- **Supplied material**:

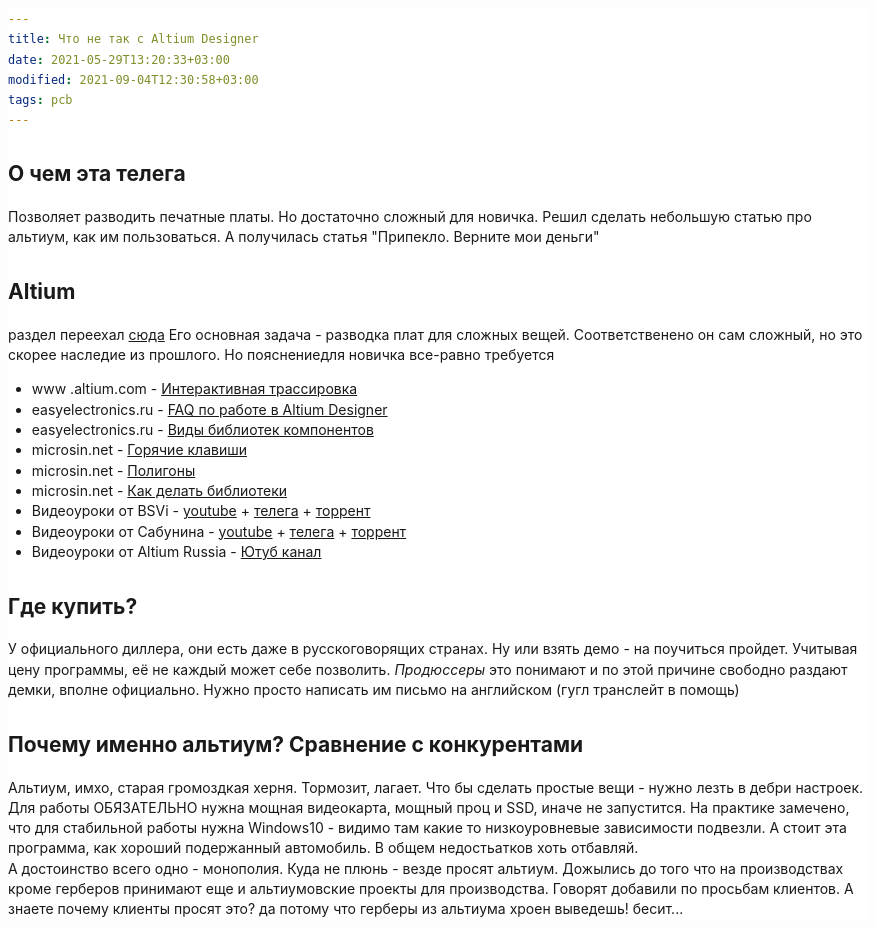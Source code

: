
 ```yaml
---
title: Что не так с Altium Designer
date: 2021-05-29T13:20:33+03:00
modified: 2021-09-04T12:30:58+03:00
tags: pcb
---
```


## О чем эта телега
Позволяет разводить печатные платы. Но достаточно сложный для новичка. Решил сделать небольшую статью про альтиум, как им пользоваться. А получилась статья "Припекло. Верните мои деньги"

## Altium
раздел переехал [сюда](altium-designer.md)
Его основная задача - разводка плат для сложных вещей. Соответственено он сам сложный, но это скорее наследие из прошлого. Но пояснениедля новичка все-равно требуется
* www .altium.com - [Интерактивная трассировка](https://www.altium.com/ru/documentation/altium-designer/interactive-routing-ad?version=18.1)
* easyelectronics.ru - [FAQ по работе в Altium Designer](http://we.easyelectronics.ru/faq/faq-po-rabote-v-altium-designer.html)
* easyelectronics.ru - [Виды библиотек компонентов](http://we.easyelectronics.ru/CADSoft/bd-biblioteki-dlya-altium-designer.html)
* microsin.net - [Горячие клавиши](http://microsin.net/adminstuff/others/altium-designer-editor-shortcuts.html)
* microsin.net - [Полигоны](http://microsin.net/adminstuff/others/altium-designer-polygon-pours-and-copper-regions.html)
* microsin.net - [Как делать библиотеки](http://microsin.net/adminstuff/others/altium-designer-building-an-integrated-library.html)
* Видеоуроки от BSVi - [youtube](https://www.youtube.com/playlist?list=PLgUwXvgNkHQJ3G5UoLGMfHJM2c-m4Afdx) + [телега](https://t.me/joinchat/SwRd2oF2DdCRhoam) + [торрент](https://rutracker.org/forum/viewtopic.php?t=3885433)
* Видеоуроки от Сабунина - [youtube](https://www.youtube.com/channel/UCG7N5CqXpyK8nQjr1EmMgng) + [телега](https://t.me/joinchat/RVccqiNy9BfP1nQ9) + [торрент](https://rutracker.org/forum/viewtopic.php?t=4712666)
* Видеоуроки от Altium Russia - [Ютуб канал](https://www.youtube.com/channel/UCvZ_kyV4ATrQfjmtVpuj0LQ)


## Где купить?
У официального диллера, они есть даже в русскоговорящих странах. Ну или взять демо - на поучиться пройдет. Учитывая цену программы, её не каждый может себе позволить. *Продюссеры* это понимают и по этой причине свободно раздают демки, вполне официально. Нужно просто написать им письмо на английском (гугл транслейт в помощь)

## Почему именно альтиум? Сравнение с конкурентами
Альтиум, имхо, старая громоздкая херня. Тормозит, лагает. Что бы сделать простые вещи - нужно лезть в дебри настроек. Для работы ОБЯЗАТЕЛЬНО нужна мощная видеокарта, мощный проц и SSD, иначе не запустится. На практике замечено, что для стабильной работы нужна Windows10 - видимо там какие то низкоуровневые зависимости подвезли. 
А стоит эта программа, как хороший подержанный автомобиль. В общем недостьатков хоть отбавляй.  
А достоинство всего одно - монополия. Куда не плюнь - везде просят альтиум. Дожылись до того что на производствах кроме герберов принимают еще и альтиумовские проекты для производства. Говорят добавили по просьбам клиентов. А знаете почему клиенты просят это? да потому что герберы из альтиума хроен выведешь! бесит...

- **Assignment**: Copy out each line of the listing that holds the string "channel".

- **Output of the task**:
* Видеоуроки от Сабунина - [youtube](https://www.youtube.com/channel/UCG7N5CqXpyK8nQjr1EmMgng) + [телега](https://t.me/joinchat/RVccqiNy9BfP1nQ9) + [торрент](https://rutracker.org/forum/viewtopic.php?t=4712666)
* Видеоуроки от Altium Russia - [Ютуб канал](https://www.youtube.com/channel/UCvZ_kyV4ATrQfjmtVpuj0LQ)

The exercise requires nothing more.